If you have never made a "meat" sauce before, it is really simple and quite quick.
Take your TVP, TSP, Soya granulate or whatever they maybe called in your country, re-hydrate with some stock (don't simply use water, trust me not good) or just throw in some veggie base and hot water. Just enough hot water to cover but I like texture, if you prefer a more mushy product simply add a bit more water. Most packages will tell you once hydrated, squeeze out the extra water, this is important for some dishes but not for a meat sauce. Re-hydration takes about 10ish minutes. Maybe a bit less but when the granules are small, no more.
Next, add your garlic and onion to a stock pot, set to a medium temp and with a bit of olive oil in it. You simply want to "sweat" the onion and garlic, which means no color. So, if your onion and garlic are cooking too fast and a bit of carmelization is forming, don't despair and throw it out, just add a bit of water and cook until all the water is gone.
Next add some herbs. I use oregano and thyme (you can use what ever you like but these are most common and the more herbs and spices you add the more specialized your dish is, the less "other" dishes you can make with it)
Give it a moment in the pot with the garlic and onions, then add crushed tomato (or real tomatoes if you want to be a bit more hardcore). Add some veggie stock (if you add 3 cups of crushed tomato add about 1 cup of veggie stock) and your hydrated soya granulate and a bay leaf and gently simmer for about 1/2 hour to an hour. The longer you simmer the more the flavors will blend together. Add more stock or crushed tomato if it starts to dry and stir every so often so not to burn it.
The last part is option but for me, I like to thicken it a bit, so I use arrowroot and water combo but if you don't have arrowroot use cornstarch. Just a bit too much is gross, so I use about a tablespoon of arrowroot for a liter of sauce. I do this for two reasons. 1. It blends the flavors even more and 2. It takes away any of the watery-ness of the product, which is really important.

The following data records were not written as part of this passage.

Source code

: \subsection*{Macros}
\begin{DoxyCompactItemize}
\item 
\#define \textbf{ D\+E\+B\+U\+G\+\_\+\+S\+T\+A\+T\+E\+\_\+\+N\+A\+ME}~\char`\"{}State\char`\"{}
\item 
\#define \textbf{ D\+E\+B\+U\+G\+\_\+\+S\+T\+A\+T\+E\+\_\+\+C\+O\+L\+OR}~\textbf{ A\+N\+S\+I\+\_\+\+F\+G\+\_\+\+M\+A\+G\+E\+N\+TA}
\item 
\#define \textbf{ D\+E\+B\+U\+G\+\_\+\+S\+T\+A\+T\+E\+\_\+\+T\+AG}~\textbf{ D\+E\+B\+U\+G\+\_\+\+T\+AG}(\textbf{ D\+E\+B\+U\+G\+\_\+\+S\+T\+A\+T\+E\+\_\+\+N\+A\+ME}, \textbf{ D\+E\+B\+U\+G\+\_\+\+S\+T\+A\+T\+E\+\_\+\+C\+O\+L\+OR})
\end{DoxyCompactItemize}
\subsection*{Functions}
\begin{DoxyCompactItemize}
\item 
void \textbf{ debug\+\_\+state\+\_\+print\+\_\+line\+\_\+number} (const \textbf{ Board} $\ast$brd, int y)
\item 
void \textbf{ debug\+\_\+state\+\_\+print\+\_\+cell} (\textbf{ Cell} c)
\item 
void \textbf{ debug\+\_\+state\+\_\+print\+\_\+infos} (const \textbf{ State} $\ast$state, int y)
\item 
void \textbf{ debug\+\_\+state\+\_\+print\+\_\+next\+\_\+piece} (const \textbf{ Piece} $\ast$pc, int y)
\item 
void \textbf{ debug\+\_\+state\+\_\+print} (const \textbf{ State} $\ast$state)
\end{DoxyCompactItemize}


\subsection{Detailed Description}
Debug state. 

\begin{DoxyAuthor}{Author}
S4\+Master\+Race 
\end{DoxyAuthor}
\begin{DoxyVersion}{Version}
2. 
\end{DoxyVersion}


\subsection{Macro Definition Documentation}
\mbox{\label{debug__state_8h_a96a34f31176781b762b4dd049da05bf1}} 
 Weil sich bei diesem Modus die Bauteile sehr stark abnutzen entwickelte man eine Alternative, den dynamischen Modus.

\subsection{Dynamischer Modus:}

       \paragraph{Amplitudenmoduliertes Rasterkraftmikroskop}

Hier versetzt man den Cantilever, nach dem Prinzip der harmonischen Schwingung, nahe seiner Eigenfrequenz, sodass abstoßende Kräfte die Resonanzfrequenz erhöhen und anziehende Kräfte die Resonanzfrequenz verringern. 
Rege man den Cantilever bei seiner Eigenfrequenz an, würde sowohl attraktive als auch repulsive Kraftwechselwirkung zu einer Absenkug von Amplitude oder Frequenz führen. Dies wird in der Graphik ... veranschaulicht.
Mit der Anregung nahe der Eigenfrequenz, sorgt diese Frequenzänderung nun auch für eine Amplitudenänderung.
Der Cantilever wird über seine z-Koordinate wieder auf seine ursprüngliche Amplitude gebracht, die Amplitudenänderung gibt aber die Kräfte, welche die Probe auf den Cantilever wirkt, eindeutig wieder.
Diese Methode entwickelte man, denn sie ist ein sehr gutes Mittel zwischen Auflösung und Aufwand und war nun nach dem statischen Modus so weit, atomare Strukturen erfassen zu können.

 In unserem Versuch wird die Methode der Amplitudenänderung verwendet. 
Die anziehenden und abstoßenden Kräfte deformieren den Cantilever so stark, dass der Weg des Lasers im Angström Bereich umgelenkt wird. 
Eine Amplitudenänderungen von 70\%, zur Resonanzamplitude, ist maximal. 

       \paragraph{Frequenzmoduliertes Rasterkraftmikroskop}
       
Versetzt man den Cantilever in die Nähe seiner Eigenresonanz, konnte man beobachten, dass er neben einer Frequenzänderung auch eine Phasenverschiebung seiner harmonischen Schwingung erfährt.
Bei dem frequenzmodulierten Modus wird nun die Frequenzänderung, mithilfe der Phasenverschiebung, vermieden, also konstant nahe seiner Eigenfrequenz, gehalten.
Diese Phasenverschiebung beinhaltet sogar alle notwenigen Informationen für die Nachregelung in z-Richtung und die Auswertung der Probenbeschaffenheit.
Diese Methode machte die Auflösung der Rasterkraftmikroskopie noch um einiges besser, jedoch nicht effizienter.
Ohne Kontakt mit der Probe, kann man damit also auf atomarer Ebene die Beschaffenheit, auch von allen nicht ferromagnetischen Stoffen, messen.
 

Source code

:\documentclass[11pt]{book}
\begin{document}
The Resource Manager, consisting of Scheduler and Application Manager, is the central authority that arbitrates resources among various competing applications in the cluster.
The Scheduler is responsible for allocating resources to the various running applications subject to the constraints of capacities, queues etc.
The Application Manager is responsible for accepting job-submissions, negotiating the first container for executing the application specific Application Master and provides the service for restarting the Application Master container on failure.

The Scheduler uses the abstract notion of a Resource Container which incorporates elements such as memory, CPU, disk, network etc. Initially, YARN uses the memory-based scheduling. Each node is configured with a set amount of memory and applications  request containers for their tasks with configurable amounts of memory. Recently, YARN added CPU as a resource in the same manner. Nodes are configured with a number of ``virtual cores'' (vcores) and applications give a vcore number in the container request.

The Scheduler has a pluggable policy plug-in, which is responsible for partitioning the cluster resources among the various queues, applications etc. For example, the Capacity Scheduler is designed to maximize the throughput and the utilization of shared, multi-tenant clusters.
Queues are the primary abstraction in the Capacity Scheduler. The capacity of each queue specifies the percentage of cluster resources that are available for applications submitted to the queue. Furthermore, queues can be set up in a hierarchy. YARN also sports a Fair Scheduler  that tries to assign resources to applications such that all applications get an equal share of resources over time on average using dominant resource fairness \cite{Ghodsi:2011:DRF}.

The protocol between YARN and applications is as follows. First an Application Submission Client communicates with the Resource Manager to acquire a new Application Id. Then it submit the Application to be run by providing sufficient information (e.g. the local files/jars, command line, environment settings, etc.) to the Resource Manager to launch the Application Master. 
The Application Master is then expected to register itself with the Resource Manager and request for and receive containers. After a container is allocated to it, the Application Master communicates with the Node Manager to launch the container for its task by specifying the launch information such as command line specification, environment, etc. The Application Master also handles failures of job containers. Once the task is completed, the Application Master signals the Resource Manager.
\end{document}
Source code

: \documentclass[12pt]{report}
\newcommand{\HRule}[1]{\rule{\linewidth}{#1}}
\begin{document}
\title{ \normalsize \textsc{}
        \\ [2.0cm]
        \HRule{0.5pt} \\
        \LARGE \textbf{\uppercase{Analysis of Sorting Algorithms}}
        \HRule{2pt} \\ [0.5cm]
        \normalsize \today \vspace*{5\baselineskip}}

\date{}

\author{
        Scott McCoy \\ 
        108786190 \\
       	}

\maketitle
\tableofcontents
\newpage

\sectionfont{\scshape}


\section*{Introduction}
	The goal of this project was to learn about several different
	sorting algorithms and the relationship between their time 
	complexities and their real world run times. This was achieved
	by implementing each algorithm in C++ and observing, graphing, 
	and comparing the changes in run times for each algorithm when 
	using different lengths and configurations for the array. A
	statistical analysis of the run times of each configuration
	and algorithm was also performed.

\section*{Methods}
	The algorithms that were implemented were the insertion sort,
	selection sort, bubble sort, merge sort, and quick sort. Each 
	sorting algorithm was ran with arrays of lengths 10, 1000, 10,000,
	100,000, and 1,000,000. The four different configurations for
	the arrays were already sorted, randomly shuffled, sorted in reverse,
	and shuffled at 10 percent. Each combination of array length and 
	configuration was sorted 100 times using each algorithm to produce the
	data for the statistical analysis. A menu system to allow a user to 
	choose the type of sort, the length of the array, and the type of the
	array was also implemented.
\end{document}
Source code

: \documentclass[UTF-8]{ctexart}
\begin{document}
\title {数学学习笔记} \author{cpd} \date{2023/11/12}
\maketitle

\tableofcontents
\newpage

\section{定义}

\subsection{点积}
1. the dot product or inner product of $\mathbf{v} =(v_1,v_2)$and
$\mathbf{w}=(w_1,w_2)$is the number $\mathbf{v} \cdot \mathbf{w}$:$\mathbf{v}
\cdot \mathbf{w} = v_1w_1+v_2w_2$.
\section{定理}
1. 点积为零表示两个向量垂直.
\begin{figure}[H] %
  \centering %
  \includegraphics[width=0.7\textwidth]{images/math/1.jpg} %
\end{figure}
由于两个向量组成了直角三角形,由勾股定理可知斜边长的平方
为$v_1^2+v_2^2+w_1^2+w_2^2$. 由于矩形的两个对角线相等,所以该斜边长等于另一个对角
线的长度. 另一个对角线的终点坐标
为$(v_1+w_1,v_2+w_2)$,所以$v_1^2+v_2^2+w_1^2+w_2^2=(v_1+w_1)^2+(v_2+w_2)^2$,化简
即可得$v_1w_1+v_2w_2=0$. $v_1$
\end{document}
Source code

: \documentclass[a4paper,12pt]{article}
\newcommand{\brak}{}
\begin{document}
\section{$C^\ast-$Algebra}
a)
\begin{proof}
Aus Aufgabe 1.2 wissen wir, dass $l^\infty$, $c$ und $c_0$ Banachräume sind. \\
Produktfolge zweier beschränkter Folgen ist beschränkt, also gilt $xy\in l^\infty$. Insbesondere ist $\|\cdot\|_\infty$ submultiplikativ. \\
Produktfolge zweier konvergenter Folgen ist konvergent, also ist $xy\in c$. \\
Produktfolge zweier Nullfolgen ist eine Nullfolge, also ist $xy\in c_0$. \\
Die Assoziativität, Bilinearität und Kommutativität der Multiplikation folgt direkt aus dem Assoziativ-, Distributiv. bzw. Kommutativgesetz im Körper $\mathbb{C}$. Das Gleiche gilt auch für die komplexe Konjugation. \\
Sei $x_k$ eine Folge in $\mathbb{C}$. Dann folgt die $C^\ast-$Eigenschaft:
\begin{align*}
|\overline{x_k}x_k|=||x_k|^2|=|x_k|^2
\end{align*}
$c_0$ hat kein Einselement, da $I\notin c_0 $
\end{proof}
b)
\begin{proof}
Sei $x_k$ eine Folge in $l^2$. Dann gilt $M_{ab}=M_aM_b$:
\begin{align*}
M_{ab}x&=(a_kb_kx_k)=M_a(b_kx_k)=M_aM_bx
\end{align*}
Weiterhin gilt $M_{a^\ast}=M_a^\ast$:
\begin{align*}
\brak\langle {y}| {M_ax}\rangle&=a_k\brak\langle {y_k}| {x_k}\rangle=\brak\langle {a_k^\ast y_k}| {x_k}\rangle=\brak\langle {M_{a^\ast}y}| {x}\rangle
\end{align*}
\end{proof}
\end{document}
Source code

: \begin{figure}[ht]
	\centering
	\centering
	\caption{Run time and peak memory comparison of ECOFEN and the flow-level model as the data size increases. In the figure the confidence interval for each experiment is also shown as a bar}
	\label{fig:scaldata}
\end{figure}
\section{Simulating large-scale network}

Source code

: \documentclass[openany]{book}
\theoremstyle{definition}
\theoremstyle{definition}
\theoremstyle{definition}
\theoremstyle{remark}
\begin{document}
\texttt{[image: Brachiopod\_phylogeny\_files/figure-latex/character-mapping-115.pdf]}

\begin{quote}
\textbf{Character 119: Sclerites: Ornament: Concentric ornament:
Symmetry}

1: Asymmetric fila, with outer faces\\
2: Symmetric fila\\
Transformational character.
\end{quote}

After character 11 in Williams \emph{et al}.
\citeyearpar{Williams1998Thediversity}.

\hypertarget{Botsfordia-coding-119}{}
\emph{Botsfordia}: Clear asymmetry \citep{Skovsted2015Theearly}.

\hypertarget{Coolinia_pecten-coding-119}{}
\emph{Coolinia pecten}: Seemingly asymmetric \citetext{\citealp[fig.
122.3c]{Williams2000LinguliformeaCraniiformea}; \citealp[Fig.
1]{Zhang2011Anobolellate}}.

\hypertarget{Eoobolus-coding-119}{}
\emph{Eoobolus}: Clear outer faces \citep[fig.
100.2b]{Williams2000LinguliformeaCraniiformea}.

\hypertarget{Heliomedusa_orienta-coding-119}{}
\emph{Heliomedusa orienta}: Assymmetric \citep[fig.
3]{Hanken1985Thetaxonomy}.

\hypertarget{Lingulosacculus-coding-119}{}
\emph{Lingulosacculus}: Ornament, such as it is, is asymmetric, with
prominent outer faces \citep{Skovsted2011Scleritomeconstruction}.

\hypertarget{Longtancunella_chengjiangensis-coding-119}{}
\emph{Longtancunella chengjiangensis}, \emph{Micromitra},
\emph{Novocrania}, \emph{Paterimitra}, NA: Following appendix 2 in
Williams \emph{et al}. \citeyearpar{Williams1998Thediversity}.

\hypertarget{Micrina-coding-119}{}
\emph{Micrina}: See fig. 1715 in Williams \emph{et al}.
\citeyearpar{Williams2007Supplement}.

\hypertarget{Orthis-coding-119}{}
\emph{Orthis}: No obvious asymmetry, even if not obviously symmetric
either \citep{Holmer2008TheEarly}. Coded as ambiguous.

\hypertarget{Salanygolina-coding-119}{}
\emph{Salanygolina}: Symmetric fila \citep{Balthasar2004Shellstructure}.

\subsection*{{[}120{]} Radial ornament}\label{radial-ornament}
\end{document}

It really doesn't take too much time, by the time you have listened to your favorite Josh Ritter album or watched your favorite TV show, the "meat" sauce is finished.
Next, I boiled the Cannolloni noodles. Now this isn't required if you plan and have the time to bake the dish. But if you are going to bake it completely, you have to give yourself about an hour of baking time and lots of liquid to cook the product, I didn't have the time and I like to be able to control the end product, so don't like the gamble of finding the right amount of liquid to cook the product.
While the noodles were cooking, I heated up the "meat" sauce and made a fresh tomato and basil "bruschetta" it wasn't really a bruschetta, I finely chopped the tomato, added olive oil, squeeze of lemon and fresh basil then seasoned with salt and pepper. Because, I find that with Cannolloni, the sauce is the only thing you actually taste, I use the fresh tomato "bruschetta" in place of some other, heavier sauce.
I also started to boil the almond cream, when using a cream that is veg based, it is important that you know, that when reduced the flavor of the cream will become more intense. So, almond cream will taste more like almonds and a soy cream will be a stronger soy flavor. Pick yours by preference. I like almond cream, hence the cream. With cows milk cream, you can reduce it almost as far as you want, with almond cream and soy cream reduce on a low simmer for 5 minutes or so, others the flavor is just to overpowering. I squeezed a little lemon juice into the almond cream when it was reducing and seasoned with salt and pepper just to give it some more flavor.
When the noodles where done, I stuffed them with the meat sauce and plated the final dish.
And the second dish that I made, was as a "little" snack before we start watching a movie. I took the remaining "meat" sauce and heated it up, I added (this is where not over spicing the food is important) some chili powder and extra cumin. Then I took beans and corn and added them to the hot "meat" sauce.
Once hot, I put the sauce into a bowl and surrounded the bowl with taco chips, simple and quick but crazy good.